Géographe et urbaniste, François Laurent est directeur associé de l’agence Urba Plan basée à Lausanne. Depuis plus de vingt ans, il consacre l’intégralité de son activité professionnelle aux enjeux de développement des villes du Sud. Une des chevilles ouvrières du Pdui, François Laurent répond ici à quelques questions de La Presse à propos du choix de la ville de Sousse, telle que projetée par toute l’équipe du programme.
Pourquoi avoir choisi Sousse comme ville bénéficiaire du Pdui ?
Le choix de la ville de Sousse par le Seco s’explique par au moins deux raisons. D’une part, la ville de Sousse venait de se doter d’une Stratégie de développement de la ville de Sousse (Sdvs), élaborée de manière participative et consensuelle. Il existait donc déjà une base de réflexion solide sur laquelle construire le Pdui. D’autre part, la ville de Sousse, de par sa taille, son importance dans le Sahel et ses difficultés multidimensionnelles, constituait un terrain très fertile pour initier un projet de développement urbain qui se voulait intégré.
Comment faire de Sousse la « ville du quart d’heure » ?
Ce concept contemporain est désormais adopté par de nombreuses agglomérations européennes. Il est fort réjouissant que l’exécutif communal de la ville de Sousse se soit laissé séduire par cette approche. La ville du quart d’heure propose de rompre avec la spécialisation fonctionnelle des territoires et de changer nos rapports avec le temps, et avant tout le temps de la mobilité. En somme, il s’agit de ne plus subir la mobilité et les distances mais de retrouver et de se réapproprier son quartier. Dans cette perspective, la ville du quart d’heure vise à révéler, multiplier et diversifier les usages d’un même espace ou d’un aménagement urbain. Elle a pour but de valoriser et renforcer le lien social et affectif entre l’environnement urbain et les habitants. En somme, créer un attachement à la ville mais également entre les habitants. A Sousse, l’ambition est de retrouver le plaisir de la marche à pied, par une piétonisation de certains axes et la sécurisation des cheminements piétonniers.
La phase 2 du Pdui va-t-elle s’atteler aux problèmes environnementaux qui se sont aggravés au cours de la période postrévolutionnaire ?
Le projet devrait y contribuer de manière subtile et indirecte. En requalifiant les espaces publics de la ville, le Pdui cherche à faire évoluer le regard du citoyen sur son cadre de vie afin qu’il lui témoigne plus de respect et d’attachement. De ce fait, les actes d’incivilité devraient se montrer beaucoup plus rares ! L’appropriation de l’espace public par ses usagers doit renforcer simultanément les comportements plus citoyens.

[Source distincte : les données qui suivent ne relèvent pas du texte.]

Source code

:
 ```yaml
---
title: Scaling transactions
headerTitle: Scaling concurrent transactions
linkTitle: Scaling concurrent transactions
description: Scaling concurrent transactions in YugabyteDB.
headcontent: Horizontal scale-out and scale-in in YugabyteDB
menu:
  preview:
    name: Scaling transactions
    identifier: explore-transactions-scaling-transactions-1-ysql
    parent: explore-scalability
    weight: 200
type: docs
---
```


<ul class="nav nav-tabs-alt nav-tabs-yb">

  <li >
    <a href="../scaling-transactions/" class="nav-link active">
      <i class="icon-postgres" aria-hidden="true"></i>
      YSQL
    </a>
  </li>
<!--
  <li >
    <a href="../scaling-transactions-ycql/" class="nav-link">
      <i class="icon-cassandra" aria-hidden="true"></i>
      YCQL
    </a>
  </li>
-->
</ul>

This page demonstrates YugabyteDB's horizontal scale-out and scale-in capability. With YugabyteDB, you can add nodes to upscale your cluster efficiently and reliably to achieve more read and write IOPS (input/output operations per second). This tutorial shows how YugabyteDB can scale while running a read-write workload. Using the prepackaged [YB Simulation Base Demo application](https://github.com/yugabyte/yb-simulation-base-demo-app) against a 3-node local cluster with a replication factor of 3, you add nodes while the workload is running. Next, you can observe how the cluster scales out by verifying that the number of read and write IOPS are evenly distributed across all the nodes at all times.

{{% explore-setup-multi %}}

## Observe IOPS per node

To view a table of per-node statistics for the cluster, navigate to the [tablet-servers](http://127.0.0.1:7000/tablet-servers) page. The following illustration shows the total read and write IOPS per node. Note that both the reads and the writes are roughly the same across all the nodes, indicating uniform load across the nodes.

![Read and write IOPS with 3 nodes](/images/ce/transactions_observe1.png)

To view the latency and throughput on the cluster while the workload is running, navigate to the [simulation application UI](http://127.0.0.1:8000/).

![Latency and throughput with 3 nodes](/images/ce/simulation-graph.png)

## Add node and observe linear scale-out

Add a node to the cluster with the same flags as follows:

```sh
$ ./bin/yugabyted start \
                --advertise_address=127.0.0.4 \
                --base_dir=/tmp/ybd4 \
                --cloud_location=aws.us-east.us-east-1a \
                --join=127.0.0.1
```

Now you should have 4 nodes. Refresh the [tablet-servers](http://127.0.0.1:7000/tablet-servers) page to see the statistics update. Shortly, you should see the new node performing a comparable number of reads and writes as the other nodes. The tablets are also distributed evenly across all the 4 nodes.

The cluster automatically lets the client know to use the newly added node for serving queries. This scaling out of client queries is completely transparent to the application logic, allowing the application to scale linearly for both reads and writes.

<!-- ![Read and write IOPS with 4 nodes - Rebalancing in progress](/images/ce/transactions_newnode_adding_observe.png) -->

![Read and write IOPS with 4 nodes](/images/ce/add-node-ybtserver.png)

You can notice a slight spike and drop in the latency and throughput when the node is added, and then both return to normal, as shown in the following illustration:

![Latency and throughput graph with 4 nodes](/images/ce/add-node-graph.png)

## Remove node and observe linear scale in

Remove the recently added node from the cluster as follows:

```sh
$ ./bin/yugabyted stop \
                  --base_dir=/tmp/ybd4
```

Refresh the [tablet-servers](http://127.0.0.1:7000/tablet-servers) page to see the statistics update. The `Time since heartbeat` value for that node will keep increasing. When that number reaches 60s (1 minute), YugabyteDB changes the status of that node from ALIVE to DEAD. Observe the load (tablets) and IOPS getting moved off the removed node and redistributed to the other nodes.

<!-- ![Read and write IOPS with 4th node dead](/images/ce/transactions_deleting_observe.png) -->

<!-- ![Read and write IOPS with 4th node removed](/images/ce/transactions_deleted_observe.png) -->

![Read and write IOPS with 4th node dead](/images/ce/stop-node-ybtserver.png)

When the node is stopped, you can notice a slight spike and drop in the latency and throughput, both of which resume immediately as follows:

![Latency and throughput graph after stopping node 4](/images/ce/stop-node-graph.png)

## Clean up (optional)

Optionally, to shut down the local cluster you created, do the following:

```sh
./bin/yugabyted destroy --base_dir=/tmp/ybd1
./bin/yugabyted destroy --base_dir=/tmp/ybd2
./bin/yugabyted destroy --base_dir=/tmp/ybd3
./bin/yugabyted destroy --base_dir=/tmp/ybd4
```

Dans un autre domaine, l’appui donné à la cellule des Systèmes d’information géographiques (SIG) par le Pdui permet de monitorer de manière beaucoup plus rigoureuse les circuits de ramassage des engins de collecte des ordures ménagères. Cela permettra d’optimiser les circuits de collecte et d’ainsi améliorer la qualité du service fourni aux habitants avec comme corollaire un impact favorable sur l’environnement.
Quel intérêt du concept adopté par le Seco d’articuler, au sein d’un même projet, études stratégiques et opérations à forte visibilité et impacts rapides (quick-win) ?
Cette approche s’est montrée parfaitement pertinente au cours de la phase 1 du Pdui. Il s’agit de concilier le temps long du technique (formulation de stratégies) et les injonctions du politique d’avoir des résultats concrets à court terme. De plus, les études gagnent en crédibilité lorsque leurs préconisations sont testées en parallèle. A titre d’exemple, le Plan directeur des espaces publics (Pdep) a tiré sa légitimité de l’aménagement concomitant du parc public de Boujaâfar.